I’ve had a long relationship with the Lake District, as a regular visitor from an early age, hiking with my late father, I’d look into the clear waters of a beck or a tarn and wonder if there were fish down there, but my dad had no time for fishing so it rarely happened back then. I only really started fishing here seriously about 13 years ago and it feels now like I’m doing what I always wanted to do as a boy, kind of living my childhood dreams.
For me, the landscape of Cumbria and the Lake District is the most interesting in England, I’d say it’s the closest thing we have to wilderness. It can be beautiful, quaint, mysterious, even unnerving at times, but there comes a point when just looking isn’t enough and an urge to interact with the landscape takes over. This could be fell walking, camping, wild swimming, boating or whatever, mine is fly fishing. I find solitude amongst those dramatic fells giving me a very special and spiritual experience when I pick up my rods and head to the water.

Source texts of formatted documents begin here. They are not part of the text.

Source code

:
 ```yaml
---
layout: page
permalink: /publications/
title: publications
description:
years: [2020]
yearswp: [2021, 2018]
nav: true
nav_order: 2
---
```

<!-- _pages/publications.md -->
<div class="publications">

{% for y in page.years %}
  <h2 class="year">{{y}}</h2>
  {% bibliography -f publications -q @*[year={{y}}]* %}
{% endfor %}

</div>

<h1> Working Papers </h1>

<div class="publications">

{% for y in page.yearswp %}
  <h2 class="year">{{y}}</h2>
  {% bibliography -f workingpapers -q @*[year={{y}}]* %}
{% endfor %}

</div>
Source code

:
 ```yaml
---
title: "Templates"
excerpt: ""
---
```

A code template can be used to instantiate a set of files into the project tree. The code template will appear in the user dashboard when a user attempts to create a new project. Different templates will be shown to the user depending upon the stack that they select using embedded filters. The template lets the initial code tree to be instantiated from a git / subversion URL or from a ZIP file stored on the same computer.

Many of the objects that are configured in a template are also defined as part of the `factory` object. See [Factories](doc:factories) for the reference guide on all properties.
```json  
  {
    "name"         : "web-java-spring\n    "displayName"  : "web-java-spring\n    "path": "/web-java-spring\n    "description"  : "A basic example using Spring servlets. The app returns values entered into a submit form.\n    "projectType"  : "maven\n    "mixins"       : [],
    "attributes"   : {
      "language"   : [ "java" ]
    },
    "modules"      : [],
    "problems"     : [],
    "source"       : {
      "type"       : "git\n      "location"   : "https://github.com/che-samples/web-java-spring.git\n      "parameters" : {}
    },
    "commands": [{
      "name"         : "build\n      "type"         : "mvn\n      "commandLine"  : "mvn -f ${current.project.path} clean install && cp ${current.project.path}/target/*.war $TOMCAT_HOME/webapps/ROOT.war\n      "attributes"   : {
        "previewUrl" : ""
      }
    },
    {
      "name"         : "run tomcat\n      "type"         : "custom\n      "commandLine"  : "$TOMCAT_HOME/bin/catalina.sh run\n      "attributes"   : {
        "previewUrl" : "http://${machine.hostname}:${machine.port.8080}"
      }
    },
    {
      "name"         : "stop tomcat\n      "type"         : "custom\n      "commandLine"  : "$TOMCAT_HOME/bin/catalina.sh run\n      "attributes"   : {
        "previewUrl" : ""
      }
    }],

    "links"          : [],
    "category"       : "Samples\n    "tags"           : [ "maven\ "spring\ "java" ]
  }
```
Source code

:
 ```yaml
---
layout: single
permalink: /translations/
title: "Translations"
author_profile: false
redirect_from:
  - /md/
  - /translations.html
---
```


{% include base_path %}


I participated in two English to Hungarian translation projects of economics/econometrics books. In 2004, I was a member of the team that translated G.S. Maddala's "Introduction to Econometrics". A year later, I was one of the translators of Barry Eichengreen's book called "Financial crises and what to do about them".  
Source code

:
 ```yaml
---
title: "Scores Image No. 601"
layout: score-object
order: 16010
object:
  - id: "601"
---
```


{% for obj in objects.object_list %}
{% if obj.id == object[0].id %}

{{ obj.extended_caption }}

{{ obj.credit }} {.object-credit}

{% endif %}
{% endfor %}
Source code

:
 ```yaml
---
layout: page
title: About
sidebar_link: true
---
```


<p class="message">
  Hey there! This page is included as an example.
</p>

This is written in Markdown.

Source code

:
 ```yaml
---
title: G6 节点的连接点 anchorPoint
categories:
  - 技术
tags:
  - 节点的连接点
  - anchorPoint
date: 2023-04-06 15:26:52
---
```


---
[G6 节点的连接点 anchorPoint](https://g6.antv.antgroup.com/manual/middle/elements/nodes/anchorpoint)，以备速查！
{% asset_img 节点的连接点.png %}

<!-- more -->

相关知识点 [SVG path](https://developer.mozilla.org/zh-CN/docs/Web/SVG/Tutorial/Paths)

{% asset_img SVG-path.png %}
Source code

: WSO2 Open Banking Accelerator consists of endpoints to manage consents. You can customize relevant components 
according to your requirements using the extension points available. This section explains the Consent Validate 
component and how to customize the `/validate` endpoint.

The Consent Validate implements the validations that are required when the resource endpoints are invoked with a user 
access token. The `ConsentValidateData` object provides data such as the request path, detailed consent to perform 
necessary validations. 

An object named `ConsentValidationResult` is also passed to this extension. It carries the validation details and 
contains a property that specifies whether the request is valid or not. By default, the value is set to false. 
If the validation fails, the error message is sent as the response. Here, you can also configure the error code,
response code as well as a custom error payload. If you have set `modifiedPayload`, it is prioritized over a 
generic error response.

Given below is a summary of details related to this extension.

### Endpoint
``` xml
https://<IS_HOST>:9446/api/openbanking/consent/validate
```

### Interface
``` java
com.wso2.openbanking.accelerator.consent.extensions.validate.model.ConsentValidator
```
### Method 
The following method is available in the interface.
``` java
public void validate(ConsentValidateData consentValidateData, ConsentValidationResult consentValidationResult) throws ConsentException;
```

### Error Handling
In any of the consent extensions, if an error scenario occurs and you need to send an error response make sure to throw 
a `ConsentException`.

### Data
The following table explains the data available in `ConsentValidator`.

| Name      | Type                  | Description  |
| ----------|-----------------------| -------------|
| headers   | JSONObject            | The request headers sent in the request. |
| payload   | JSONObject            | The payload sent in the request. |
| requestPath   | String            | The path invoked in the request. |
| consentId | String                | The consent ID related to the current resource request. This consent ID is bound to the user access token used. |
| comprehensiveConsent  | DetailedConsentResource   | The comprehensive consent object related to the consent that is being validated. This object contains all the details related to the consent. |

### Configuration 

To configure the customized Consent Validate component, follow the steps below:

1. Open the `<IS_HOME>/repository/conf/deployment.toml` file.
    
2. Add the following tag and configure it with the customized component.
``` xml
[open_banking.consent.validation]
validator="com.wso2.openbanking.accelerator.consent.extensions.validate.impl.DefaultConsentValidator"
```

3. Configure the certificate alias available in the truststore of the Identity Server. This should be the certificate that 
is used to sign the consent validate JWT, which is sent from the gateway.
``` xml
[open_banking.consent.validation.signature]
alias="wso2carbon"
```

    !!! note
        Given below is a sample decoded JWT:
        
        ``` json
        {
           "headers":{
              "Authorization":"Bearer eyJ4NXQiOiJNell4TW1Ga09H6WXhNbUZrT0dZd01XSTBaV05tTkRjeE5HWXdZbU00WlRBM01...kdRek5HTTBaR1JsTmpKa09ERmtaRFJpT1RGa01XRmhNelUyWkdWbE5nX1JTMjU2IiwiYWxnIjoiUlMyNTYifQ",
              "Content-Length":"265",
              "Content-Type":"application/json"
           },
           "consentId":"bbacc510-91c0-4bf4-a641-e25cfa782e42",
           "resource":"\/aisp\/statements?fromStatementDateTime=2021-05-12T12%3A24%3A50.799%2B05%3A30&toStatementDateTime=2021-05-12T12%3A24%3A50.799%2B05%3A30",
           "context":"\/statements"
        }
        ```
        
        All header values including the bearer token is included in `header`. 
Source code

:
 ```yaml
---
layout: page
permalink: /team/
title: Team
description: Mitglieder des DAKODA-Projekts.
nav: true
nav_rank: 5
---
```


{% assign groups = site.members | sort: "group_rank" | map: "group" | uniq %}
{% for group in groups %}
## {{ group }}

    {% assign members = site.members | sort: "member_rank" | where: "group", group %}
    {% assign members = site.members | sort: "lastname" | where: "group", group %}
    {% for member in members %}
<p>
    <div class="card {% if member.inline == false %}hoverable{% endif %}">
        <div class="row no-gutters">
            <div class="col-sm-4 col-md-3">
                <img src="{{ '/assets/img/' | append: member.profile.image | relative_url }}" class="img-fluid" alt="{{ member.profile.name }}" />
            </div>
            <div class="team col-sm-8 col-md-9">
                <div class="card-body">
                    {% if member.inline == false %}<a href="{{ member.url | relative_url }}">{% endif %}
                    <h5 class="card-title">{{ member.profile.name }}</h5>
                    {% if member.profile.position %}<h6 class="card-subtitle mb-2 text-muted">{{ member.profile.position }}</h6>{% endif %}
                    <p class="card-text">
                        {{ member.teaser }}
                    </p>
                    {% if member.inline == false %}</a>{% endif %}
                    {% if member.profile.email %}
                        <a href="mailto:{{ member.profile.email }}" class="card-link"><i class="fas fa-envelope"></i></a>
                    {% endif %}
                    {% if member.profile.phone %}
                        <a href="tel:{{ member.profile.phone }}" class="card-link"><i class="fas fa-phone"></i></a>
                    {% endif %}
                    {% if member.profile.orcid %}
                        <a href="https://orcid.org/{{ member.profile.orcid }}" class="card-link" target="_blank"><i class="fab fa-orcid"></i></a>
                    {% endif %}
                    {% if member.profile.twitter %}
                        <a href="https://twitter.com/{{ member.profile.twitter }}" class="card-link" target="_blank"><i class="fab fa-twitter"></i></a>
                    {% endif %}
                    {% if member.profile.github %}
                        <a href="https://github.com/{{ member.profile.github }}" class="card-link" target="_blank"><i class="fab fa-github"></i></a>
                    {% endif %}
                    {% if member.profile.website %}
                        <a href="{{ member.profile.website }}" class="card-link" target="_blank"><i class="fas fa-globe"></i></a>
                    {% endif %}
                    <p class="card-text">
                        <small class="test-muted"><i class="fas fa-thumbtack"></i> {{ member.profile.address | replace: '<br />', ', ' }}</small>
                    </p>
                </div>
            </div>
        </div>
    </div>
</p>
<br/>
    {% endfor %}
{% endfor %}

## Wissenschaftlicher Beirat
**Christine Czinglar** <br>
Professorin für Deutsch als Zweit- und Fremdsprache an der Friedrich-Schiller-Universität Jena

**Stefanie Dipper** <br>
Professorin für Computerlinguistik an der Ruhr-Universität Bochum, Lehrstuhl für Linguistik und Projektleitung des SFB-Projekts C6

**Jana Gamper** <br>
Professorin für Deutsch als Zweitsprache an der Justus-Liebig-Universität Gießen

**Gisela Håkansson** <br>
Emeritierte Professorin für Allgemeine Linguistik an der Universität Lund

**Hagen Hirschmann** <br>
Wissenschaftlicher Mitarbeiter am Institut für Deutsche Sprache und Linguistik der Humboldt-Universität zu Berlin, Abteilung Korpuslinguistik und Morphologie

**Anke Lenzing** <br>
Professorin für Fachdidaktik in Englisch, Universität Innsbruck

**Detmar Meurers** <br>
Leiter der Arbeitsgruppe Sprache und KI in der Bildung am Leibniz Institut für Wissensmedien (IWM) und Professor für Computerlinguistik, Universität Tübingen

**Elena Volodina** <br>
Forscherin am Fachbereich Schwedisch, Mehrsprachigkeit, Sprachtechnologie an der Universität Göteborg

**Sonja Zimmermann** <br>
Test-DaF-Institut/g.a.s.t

I was an artist before I was a fisherman so as soon as I began catching these special fish, I naturally wanted to draw them. Trout make superb subject matter – like most things in nature their design is aesthetically perfect; their form, their proportions, the spacing of their fins. Then there are the markings; the colours, spots and patterns, and the shapes and reflections that form in the light that catches a wet fish out of water, all these things lend themselves to imitation in paint or pencil.
My biggest influence is an American artist and angler called James Prosek. James’ work gave me an idea for a smaller, more local project focusing on Cumbria. I had noticed great variety in the markings and colours of the trout that I was catching in the Lake District and wanted to record a few of the most diverse examples, resulting in a poster called Trout of Cumbria. The poster features six trout that are presented in a style that gives a nod to those vintage field guides and Victorian teaching aids.
I think that a lot of good fly anglers are naturally quite observant, we tend to have an acute awareness of our surroundings when we’re on the water, essential if we’re going to be successful and fully immerse ourselves in the angling experience. These are qualities that are transferable when it comes to creating detailed drawings so, being observant and paying attention to detail is certainly something that comes naturally to me.
I often get asked to paint portraits of an angler’s memorable catch, usually in watercolour, which I really enjoy, trying to replicate the colours and spot formations and producing something as close to the living fish as I can.
Lately, I’ve started creating pen drawings over OS Maps which have generated some interest, mainly from anglers that want an illustration over an area of map that means something to them. This allows the details of the map, the rivers, place names and contours, to intermingle with the image, making the drawing look more at home on the background, like it’s meant to be there.
We anglers are notoriously secretive about our fishing spots, and when I first starting fishing in the Lake District it was a real voyage of discovery, hours spent poring over OS maps looking for potential waters, then venturing out not knowing what to expect; quite special times.
Haweswater is a firm favourite. I love the shoreline, it has mystery and is ever-changing- sometimes there are bays, rocky beaches and peninsulas, then I can go back another day and they’ll be gone or will have changed shape. Also, unlike a lot of other lakes (Buttermere for instance), the hikers’ trail doesn’t run close to the shore, so, even though the car park can be packed and the fells well-populated, when you’re fishing at the water’s edge, there’s a real sense of solitude.
I also like Crummock Water. This is a place where I enjoy paddling my Canadian canoe in search of ‘ferox’ trout. These are big, fish-eating trout, they’re quite rare and for me, they’re the ultimate freshwater fish. In terms of running water, in addition to any number of high, fell side becks, I like the rivers of the Eden system; the Eamont, Lyvennet, Lowther, Irthing, Gelt. All quite different with characters of their own. The Gelt is probably the prettiest river I’ve ever fished, the stretch running through the ancient Gelt Woods, where the Romans left their mark in the sandstone, is really breathtaking.
To remember that the mark of a good angler isn’t the ability to catch fish but the ability to enjoy yourself without catching fish. Quite philosophical I know but there’s a lot of truth in that statement.
For me, the fly-fishing journey of discovery is important and something to be cherished. I didn’t take lessons, I’m totally self-taught and I believe I’m a better angler for it and I’ve had a richer experience. Those early years when I was working things out for myself were the best and I’m a little sad that the days of being a novice are gone and are never coming back.
I’d say work things out for yourself, take the time to observe, to learn from your mistakes, formulate your own ideas and your own truths and then, when everything eventually comes together, you’ll have an infinitely more rewarding experience.